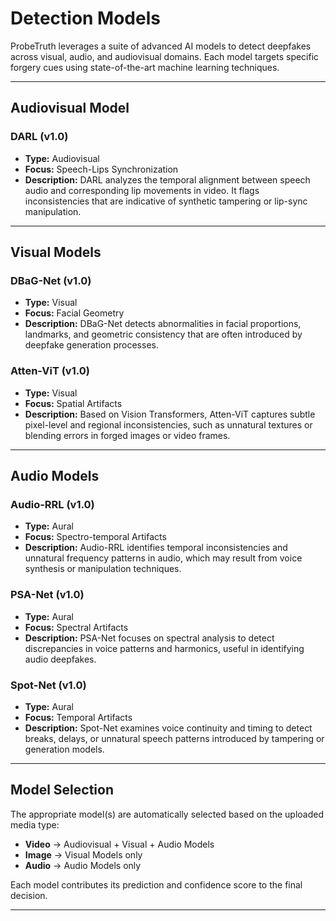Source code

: # Detection Models

ProbeTruth leverages a suite of advanced AI models to detect deepfakes across visual, audio, and audiovisual domains. Each model targets specific forgery cues using state-of-the-art machine learning techniques.

---

## Audiovisual Model

### DARL (v1.0)
- **Type:** Audiovisual
- **Focus:** Speech-Lips Synchronization
- **Description:** DARL analyzes the temporal alignment between speech audio and corresponding lip movements in video. It flags inconsistencies that are indicative of synthetic tampering or lip-sync manipulation.

---

## Visual Models

### DBaG-Net (v1.0)
- **Type:** Visual
- **Focus:** Facial Geometry
- **Description:** DBaG-Net detects abnormalities in facial proportions, landmarks, and geometric consistency that are often introduced by deepfake generation processes.

### Atten-ViT (v1.0)
- **Type:** Visual
- **Focus:** Spatial Artifacts
- **Description:** Based on Vision Transformers, Atten-ViT captures subtle pixel-level and regional inconsistencies, such as unnatural textures or blending errors in forged images or video frames.

---

## Audio Models

### Audio-RRL (v1.0)
- **Type:** Aural
- **Focus:** Spectro-temporal Artifacts
- **Description:** Audio-RRL identifies temporal inconsistencies and unnatural frequency patterns in audio, which may result from voice synthesis or manipulation techniques.

### PSA-Net (v1.0)
- **Type:** Aural
- **Focus:** Spectral Artifacts
- **Description:** PSA-Net focuses on spectral analysis to detect discrepancies in voice patterns and harmonics, useful in identifying audio deepfakes.

### Spot-Net (v1.0)
- **Type:** Aural
- **Focus:** Temporal Artifacts
- **Description:** Spot-Net examines voice continuity and timing to detect breaks, delays, or unnatural speech patterns introduced by tampering or generation models.

---

## Model Selection

The appropriate model(s) are automatically selected based on the uploaded media type:
- **Video** → Audiovisual + Visual + Audio Models
- **Image** → Visual Models only
- **Audio** → Audio Models only

Each model contributes its prediction and confidence score to the final decision.

---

====

What the exercise asks:
When you copy the data, keep every line exact and leave out each picture.

Answer to this exercise:
Source code

: # Detection Models

ProbeTruth leverages a suite of advanced AI models to detect deepfakes across visual, audio, and audiovisual domains. Each model targets specific forgery cues using state-of-the-art machine learning techniques.

---

## Audiovisual Model

### DARL (v1.0)
- **Type:** Audiovisual
- **Focus:** Speech-Lips Synchronization
- **Description:** DARL analyzes the temporal alignment between speech audio and corresponding lip movements in video. It flags inconsistencies that are indicative of synthetic tampering or lip-sync manipulation.

---

## Visual Models

### DBaG-Net (v1.0)
- **Type:** Visual
- **Focus:** Facial Geometry
- **Description:** DBaG-Net detects abnormalities in facial proportions, landmarks, and geometric consistency that are often introduced by deepfake generation processes.

### Atten-ViT (v1.0)
- **Type:** Visual
- **Focus:** Spatial Artifacts
- **Description:** Based on Vision Transformers, Atten-ViT captures subtle pixel-level and regional inconsistencies, such as unnatural textures or blending errors in forged images or video frames.

---

## Audio Models

### Audio-RRL (v1.0)
- **Type:** Aural
- **Focus:** Spectro-temporal Artifacts
- **Description:** Audio-RRL identifies temporal inconsistencies and unnatural frequency patterns in audio, which may result from voice synthesis or manipulation techniques.

### PSA-Net (v1.0)
- **Type:** Aural
- **Focus:** Spectral Artifacts
- **Description:** PSA-Net focuses on spectral analysis to detect discrepancies in voice patterns and harmonics, useful in identifying audio deepfakes.

### Spot-Net (v1.0)
- **Type:** Aural
- **Focus:** Temporal Artifacts
- **Description:** Spot-Net examines voice continuity and timing to detect breaks, delays, or unnatural speech patterns introduced by tampering or generation models.

---

## Model Selection

The appropriate model(s) are automatically selected based on the uploaded media type:
- **Video** → Audiovisual + Visual + Audio Models
- **Image** → Visual Models only
- **Audio** → Audio Models only

Each model contributes its prediction and confidence score to the final decision.

---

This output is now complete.